TASK TO CARRY OUT
Search the records for lines with the word "used" and copy each match.

EXERCISE DATA
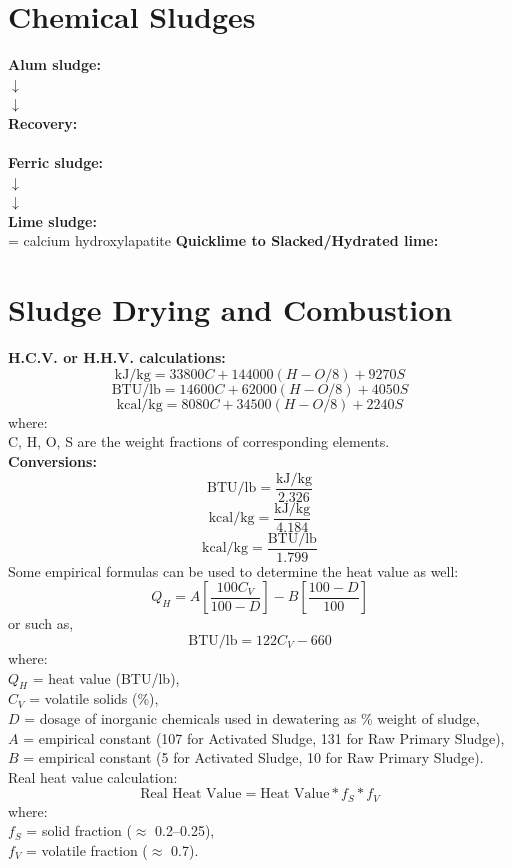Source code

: \documentclass[a4paper, landscape, 8pt]{extarticle}
\begin{document}
\begin{multicols}{4}
\section*{Chemical Sludges}
\textbf{Alum sludge:}\\
 $\downarrow$\\
 $\downarrow$\\
\textbf{Recovery:}\\
\\
\textbf{Ferric sludge:}\\
 $\downarrow$\\
 $\downarrow$\\
\textbf{Lime sludge:}\\
 = calcium hydroxylapatite
\textbf{Quicklime to Slacked/Hydrated lime:}
\section*{Sludge Drying and Combustion} \label{Sludge_D_C}
\textbf{H.C.V. or H.H.V. calculations:}
\[
\text{kJ/kg} = 33800 C + 144000 (H - O/8) + 9270 S
\]
\[
\text{BTU/lb} = 14600 C + 62000 (H - O/8) + 4050 S
\]
\[
\text{kcal/kg} = 8080 C + 34500 (H - O/8) + 2240 S
\]
where:\\
C, H, O, S are the weight fractions of corresponding elements.\\
\textbf{Conversions:}
\[
\text{BTU/lb} = \frac{\text{kJ/kg}}{2.326}
\]
\[
\text{kcal/kg} = \frac{\text{kJ/kg}}{4.184}
\]
\[
\text{kcal/kg} = \frac{\text{BTU/lb}}{1.799}
\]
Some empirical formulas can be used to determine the heat value as well:
\[
Q_H = A\left[\frac{100C_V}{100-D}\right] - B\left[\frac{100-D}{100}\right]
\]
or such as,
\[
\text{BTU/lb} = 122C_V - 660
\]
where:\\
$Q_H$ = heat value (BTU/lb),\\
$C_V$ = volatile solids (\%),\\
$D$ = dosage of inorganic chemicals used in dewatering as \% weight of sludge,\\
$A$ = empirical constant (107 for Activated Sludge, 131 for Raw Primary Sludge),\\
$B$ = empirical constant (5 for Activated Sludge, 10 for Raw Primary Sludge).\\
Real heat value calculation:
\[
\text{Real Heat Value} = \text{Heat Value} * f_S * f_V
\]
where:\\
$f_S$ = solid fraction ($\approx$ 0.2--0.25),\\
$f_V$ = volatile fraction ($\approx$ 0.7).

\end{multicols}
\end{document}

RESPONSE BELOW
Some empirical formulas can be used to determine the heat value as well:
$D$ = dosage of inorganic chemicals used in dewatering as \% weight of sludge,\\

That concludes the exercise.